## Work instructions
Could you restate the data word for word and drop the pictures?

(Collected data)
_ _ _ _ _ _ _
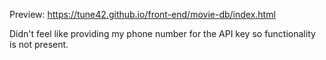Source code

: Preview: https://tune42.github.io/front-end/movie-db/index.html

Didn't feel like providing my phone number for the API key so functionality is not present.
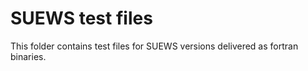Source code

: # SUEWS test files

This folder contains test files for SUEWS versions delivered as fortran binaries.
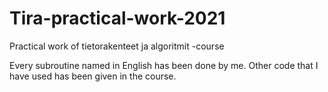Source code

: # Tira-practical-work-2021
Practical work of tietorakenteet ja algoritmit -course

Every subroutine named in English has been done by me. Other code that I have used has been given in the course.
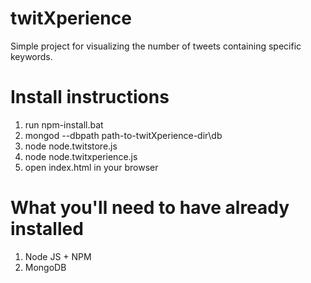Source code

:# twitXperience
Simple project for visualizing the number of tweets containing specific keywords.

# Install instructions

1. run npm-install.bat
2. mongod --dbpath path-to-twitXperience-dir\db
3. node node.twitstore.js
4. node node.twitxperience.js
5. open index.html in your browser

# What you'll need to have already installed

1. Node JS + NPM
2. MongoDB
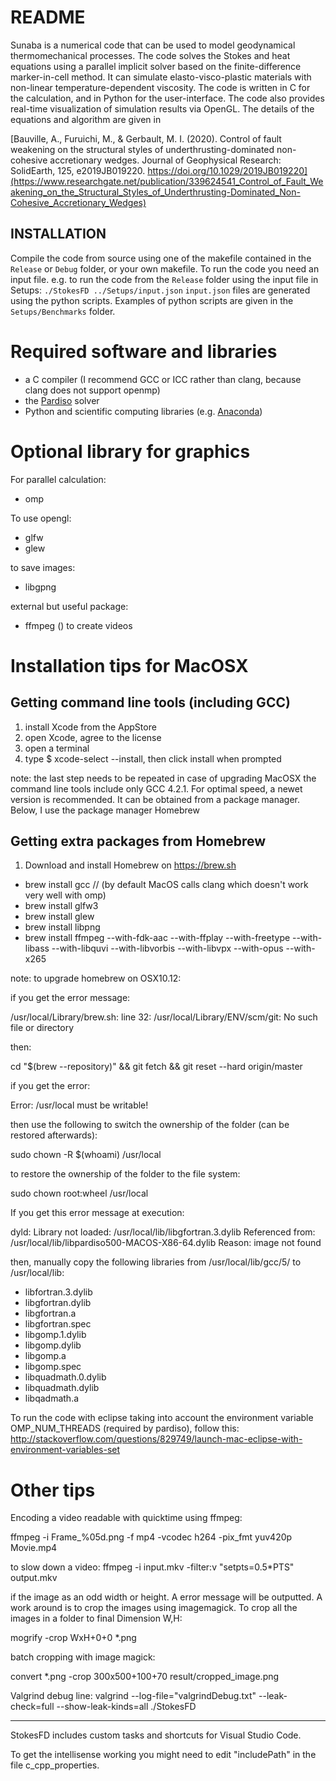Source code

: # README #

Sunaba is a numerical code that can be used to model geodynamical thermomechanical processes. The code solves the Stokes and heat equations using a parallel implicit solver based on the finite-difference marker-in-cell method. It can simulate elasto-visco-plastic materials with non-linear temperature-dependent viscosity. The code is written in C for the calculation, and in Python for the user-interface. The code also provides real-time visualization of simulation results via OpenGL.
The details of the equations and algorithm are given in 

[Bauville, A., Furuichi, M., & Gerbault, M. I. (2020). Control of fault weakening on the structural styles of underthrusting-dominated non-cohesive accretionary wedges. Journal of Geophysical Research: SolidEarth, 125, e2019JB019220. https://doi.org/10.1029/2019JB019220](https://www.researchgate.net/publication/339624541_Control_of_Fault_Weakening_on_the_Structural_Styles_of_Underthrusting-Dominated_Non-Cohesive_Accretionary_Wedges)

## INSTALLATION
Compile the code from source using one of the makefile contained in the `Release` or `Debug` folder, or your own makefile.
To run the code you need an input file. e.g. to run the code from the `Release` folder using the input file in Setups: `./StokesFD ../Setups/input.json`
`input.json` files are generated using the python scripts. Examples of python scripts are given in the `Setups/Benchmarks` folder.

# Required software and libraries
- a C compiler (I recommend GCC or ICC rather than clang, because clang does not support openmp)
- the [Pardiso](https://www.pardiso-project.org/) solver
- Python and scientific computing libraries (e.g. [Anaconda](https://www.anaconda.com/))

# Optional library for graphics

For parallel calculation:

- omp

To use opengl:

- glfw
- glew

to save images:

- libgpng

external but useful package:

- ffmpeg () to create videos

# Installation tips for MacOSX
## Getting command line tools (including GCC) 
1. install Xcode from the AppStore
1. open Xcode, agree to the license
1. open a terminal
1. type $ xcode-select --install, then click install when prompted

note: the last step needs to be repeated in case of upgrading MacOSX
the command line tools include only GCC 4.2.1. For optimal speed, a newet version is recommended. It can be obtained from a package manager. 
Below, I use the package manager Homebrew

## Getting extra packages from Homebrew 
1. Download and install Homebrew on https://brew.sh
- brew install gcc // (by default MacOS calls clang which doesn't work very well with omp)
- brew install glfw3
- brew install glew
- brew install libpng
- brew install ffmpeg --with-fdk-aac --with-ffplay --with-freetype --with-libass --with-libquvi --with-libvorbis --with-libvpx --with-opus --with-x265

note: to upgrade homebrew on OSX10.12: 

if you get the error message:

/usr/local/Library/brew.sh: line 32: /usr/local/Library/ENV/scm/git: No such file or directory

then:

cd "$(brew --repository)" && git fetch && git reset --hard origin/master


if you get the error:

Error: /usr/local must be writable!

then use the following to switch the ownership of the folder (can be restored afterwards):

sudo chown -R $(whoami) /usr/local


to restore the ownership of the folder to the file system:

sudo chown root:wheel /usr/local



If you get this error message at execution:

dyld: Library not loaded: /usr/local/lib/libgfortran.3.dylib
  Referenced from: /usr/local/lib/libpardiso500-MACOS-X86-64.dylib
  Reason: image not found

then, manually copy the following libraries from /usr/local/lib/gcc/5/ to /usr/local/lib: 

- libfortran.3.dylib
- libgfortran.dylib
- libgfortran.a
- libgfortran.spec
- libgomp.1.dylib
- libgomp.dylib
- libgomp.a
- libgomp.spec
- libquadmath.0.dylib
- libquadmath.dylib
- libqadmath.a


To run the code with eclipse taking into account the environment variable OMP_NUM_THREADS (required by pardiso), follow this: http://stackoverflow.com/questions/829749/launch-mac-eclipse-with-environment-variables-set


# Other tips

Encoding a video readable with quicktime using ffmpeg:

ffmpeg -i Frame_%05d.png -f mp4  -vcodec h264 -pix_fmt yuv420p  Movie.mp4

to slow down a video: ffmpeg -i input.mkv -filter:v "setpts=0.5*PTS" output.mkv

if the image as an odd width or height. A error message will be outputted. A work around is to crop the images using imagemagick. 
To crop all the images in a folder to final Dimension W,H:

mogrify -crop WxH+0+0 *.png



batch cropping with image magick:

convert *.png -crop 300x500+100+70 result/cropped_image.png

Valgrind debug line:
valgrind --log-file="valgrindDebug.txt" --leak-check=full --show-leak-kinds=all ./StokesFD

-----

StokesFD includes custom tasks and shortcuts for Visual Studio Code.

To get the intellisense working you might need to edit "includePath" in the file c_cpp_properties.


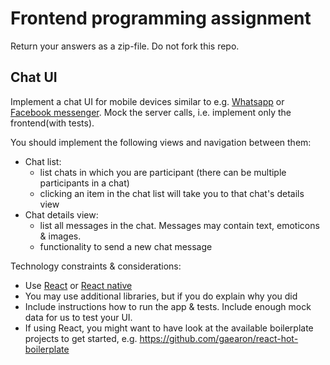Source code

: # Frontend programming assignment

Return your answers as a zip-file. Do not fork this repo.

## Chat UI

Implement a chat UI for mobile devices similar to e.g. [Whatsapp](https://www.whatsapp.com/) or [Facebook messenger](https://www.messenger.com/).
Mock the server calls, i.e. implement only the frontend(with tests).

You should implement the following views and navigation between them:
- Chat list: 
  - list chats in which you are participant (there can be multiple participants in a chat)
  - clicking an item in the chat list will take you to that chat's details view
- Chat details view: 
  - list all messages in the chat. Messages may contain text, emoticons & images.
  - functionality to send a new chat message
  
Technology constraints & considerations:
- Use [React](https://facebook.github.io/react/) or [React native](https://github.com/facebook/react-native)
- You may use additional libraries, but if you do explain why you did
- Include instructions how to run the app & tests. Include enough mock data for us to test your UI.
- If using React, you might want to have look at the available boilerplate projects to get started, e.g. https://github.com/gaearon/react-hot-boilerplate
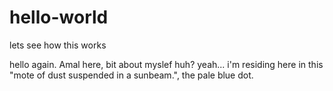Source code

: # hello-world
lets see how this works

hello again. Amal here, bit about myslef huh? yeah... i'm residing here in this "mote of dust suspended in a sunbeam.", the pale blue dot.


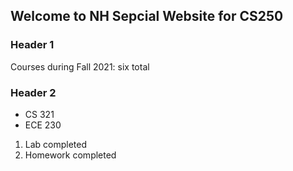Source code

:## Welcome to NH Sepcial Website for CS250

### Header 1
Courses during Fall 2021:
six total
### Header 2

- CS 321
- ECE 230

1. Lab completed
2. Homework completed
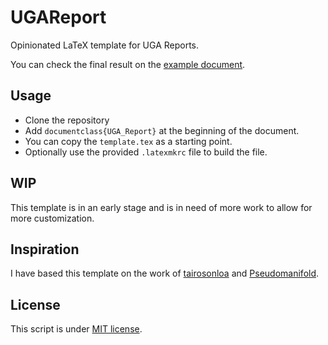 # UGAReport

Opinionated LaTeX template for UGA Reports.

You can check the final result on the [example document](https://github.com/servinagrero/UGAReport/blob/master/example.pdf).

## Usage

- Clone the repository
- Add `documentclass{UGA_Report}` at the beginning of the document.
- You can copy the `template.tex` as a starting point.
- Optionally use the provided `.latexmkrc` file to build the file.

## WIP

This template is in an early stage and is in need of more work to allow for more customization.

## Inspiration

I have based this template on the work of [tairosonloa](https://github.com/tairosonloa/UC3M_LaTeX_template) and [Pseudomanifold](https://github.com/Pseudomanifold/latex-mimosis).

## License

This script is under [MIT license](https://github.com/servinagrero/UGAReport/blob/master/LICENSE).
_ _ _ _ _ _ _
## Result for this task
Source code

: Preview: https://tune42.github.io/front-end/movie-db/index.html

Didn't feel like providing my phone number for the API key so functionality is not present.
Source code

: # SUEWS test files

This folder contains test files for SUEWS versions delivered as fortran binaries.
Source code

: # Tira-practical-work-2021
Practical work of tietorakenteet ja algoritmit -course

Every subroutine named in English has been done by me. Other code that I have used has been given in the course.
Source code

:# twitXperience
Simple project for visualizing the number of tweets containing specific keywords.

# Install instructions

1. run npm-install.bat
2. mongod --dbpath path-to-twitXperience-dir\db
3. node node.twitstore.js
4. node node.twitxperience.js
5. open index.html in your browser

# What you'll need to have already installed

1. Node JS + NPM
2. MongoDB
Source code

: # README #

Sunaba is a numerical code that can be used to model geodynamical thermomechanical processes. The code solves the Stokes and heat equations using a parallel implicit solver based on the finite-difference marker-in-cell method. It can simulate elasto-visco-plastic materials with non-linear temperature-dependent viscosity. The code is written in C for the calculation, and in Python for the user-interface. The code also provides real-time visualization of simulation results via OpenGL.
The details of the equations and algorithm are given in 

[Bauville, A., Furuichi, M., & Gerbault, M. I. (2020). Control of fault weakening on the structural styles of underthrusting-dominated non-cohesive accretionary wedges. Journal of Geophysical Research: SolidEarth, 125, e2019JB019220. https://doi.org/10.1029/2019JB019220](https://www.researchgate.net/publication/339624541_Control_of_Fault_Weakening_on_the_Structural_Styles_of_Underthrusting-Dominated_Non-Cohesive_Accretionary_Wedges)

## INSTALLATION
Compile the code from source using one of the makefile contained in the `Release` or `Debug` folder, or your own makefile.
To run the code you need an input file. e.g. to run the code from the `Release` folder using the input file in Setups: `./StokesFD ../Setups/input.json`
`input.json` files are generated using the python scripts. Examples of python scripts are given in the `Setups/Benchmarks` folder.

# Required software and libraries
- a C compiler (I recommend GCC or ICC rather than clang, because clang does not support openmp)
- the [Pardiso](https://www.pardiso-project.org/) solver
- Python and scientific computing libraries (e.g. [Anaconda](https://www.anaconda.com/))

# Optional library for graphics

For parallel calculation:

- omp

To use opengl:

- glfw
- glew

to save images:

- libgpng

external but useful package:

- ffmpeg () to create videos

# Installation tips for MacOSX
## Getting command line tools (including GCC) 
1. install Xcode from the AppStore
1. open Xcode, agree to the license
1. open a terminal
1. type $ xcode-select --install, then click install when prompted

note: the last step needs to be repeated in case of upgrading MacOSX
the command line tools include only GCC 4.2.1. For optimal speed, a newet version is recommended. It can be obtained from a package manager. 
Below, I use the package manager Homebrew

## Getting extra packages from Homebrew 
1. Download and install Homebrew on https://brew.sh
- brew install gcc // (by default MacOS calls clang which doesn't work very well with omp)
- brew install glfw3
- brew install glew
- brew install libpng
- brew install ffmpeg --with-fdk-aac --with-ffplay --with-freetype --with-libass --with-libquvi --with-libvorbis --with-libvpx --with-opus --with-x265

note: to upgrade homebrew on OSX10.12: 

if you get the error message:

/usr/local/Library/brew.sh: line 32: /usr/local/Library/ENV/scm/git: No such file or directory

then:

cd "$(brew --repository)" && git fetch && git reset --hard origin/master


if you get the error:

Error: /usr/local must be writable!

then use the following to switch the ownership of the folder (can be restored afterwards):

sudo chown -R $(whoami) /usr/local


to restore the ownership of the folder to the file system:

sudo chown root:wheel /usr/local



If you get this error message at execution:

dyld: Library not loaded: /usr/local/lib/libgfortran.3.dylib
  Referenced from: /usr/local/lib/libpardiso500-MACOS-X86-64.dylib
  Reason: image not found

then, manually copy the following libraries from /usr/local/lib/gcc/5/ to /usr/local/lib: 

- libfortran.3.dylib
- libgfortran.dylib
- libgfortran.a
- libgfortran.spec
- libgomp.1.dylib
- libgomp.dylib
- libgomp.a
- libgomp.spec
- libquadmath.0.dylib
- libquadmath.dylib
- libqadmath.a


To run the code with eclipse taking into account the environment variable OMP_NUM_THREADS (required by pardiso), follow this: http://stackoverflow.com/questions/829749/launch-mac-eclipse-with-environment-variables-set


# Other tips

Encoding a video readable with quicktime using ffmpeg:

ffmpeg -i Frame_%05d.png -f mp4  -vcodec h264 -pix_fmt yuv420p  Movie.mp4

to slow down a video: ffmpeg -i input.mkv -filter:v "setpts=0.5*PTS" output.mkv

if the image as an odd width or height. A error message will be outputted. A work around is to crop the images using imagemagick. 
To crop all the images in a folder to final Dimension W,H:

mogrify -crop WxH+0+0 *.png



batch cropping with image magick:

convert *.png -crop 300x500+100+70 result/cropped_image.png

Valgrind debug line:
valgrind --log-file="valgrindDebug.txt" --leak-check=full --show-leak-kinds=all ./StokesFD

-----

StokesFD includes custom tasks and shortcuts for Visual Studio Code.

To get the intellisense working you might need to edit "includePath" in the file c_cpp_properties.


Source code

: # Frontend programming assignment

Return your answers as a zip-file. Do not fork this repo.

## Chat UI

Implement a chat UI for mobile devices similar to e.g. [Whatsapp](https://www.whatsapp.com/) or [Facebook messenger](https://www.messenger.com/).
Mock the server calls, i.e. implement only the frontend(with tests).

You should implement the following views and navigation between them:
- Chat list: 
  - list chats in which you are participant (there can be multiple participants in a chat)
  - clicking an item in the chat list will take you to that chat's details view
- Chat details view: 
  - list all messages in the chat. Messages may contain text, emoticons & images.
  - functionality to send a new chat message
  
Technology constraints & considerations:
- Use [React](https://facebook.github.io/react/) or [React native](https://github.com/facebook/react-native)
- You may use additional libraries, but if you do explain why you did
- Include instructions how to run the app & tests. Include enough mock data for us to test your UI.
- If using React, you might want to have look at the available boilerplate projects to get started, e.g. https://github.com/gaearon/react-hot-boilerplate
Source code

: # hello-world
lets see how this works

hello again. Amal here, bit about myslef huh? yeah... i'm residing here in this "mote of dust suspended in a sunbeam.", the pale blue dot.


Source code

:## Welcome to NH Sepcial Website for CS250

### Header 1
Courses during Fall 2021:
six total
### Header 2

- CS 321
- ECE 230

1. Lab completed
2. Homework completed
 # UGAReport

Opinionated LaTeX template for UGA Reports.

You can check the final result on the [example document](https://github.com/servinagrero/UGAReport/blob/master/example.pdf).

## Usage

- Clone the repository
- Add `documentclass{UGA_Report}` at the beginning of the document.
- You can copy the `template.tex` as a starting point.
- Optionally use the provided `.latexmkrc` file to build the file.

## WIP

This template is in an early stage and is in need of more work to allow for more customization.

## Inspiration

I have based this template on the work of [tairosonloa](https://github.com/tairosonloa/UC3M_LaTeX_template) and [Pseudomanifold](https://github.com/Pseudomanifold/latex-mimosis).

## License

This script is under [MIT license](https://github.com/servinagrero/UGAReport/blob/master/LICENSE).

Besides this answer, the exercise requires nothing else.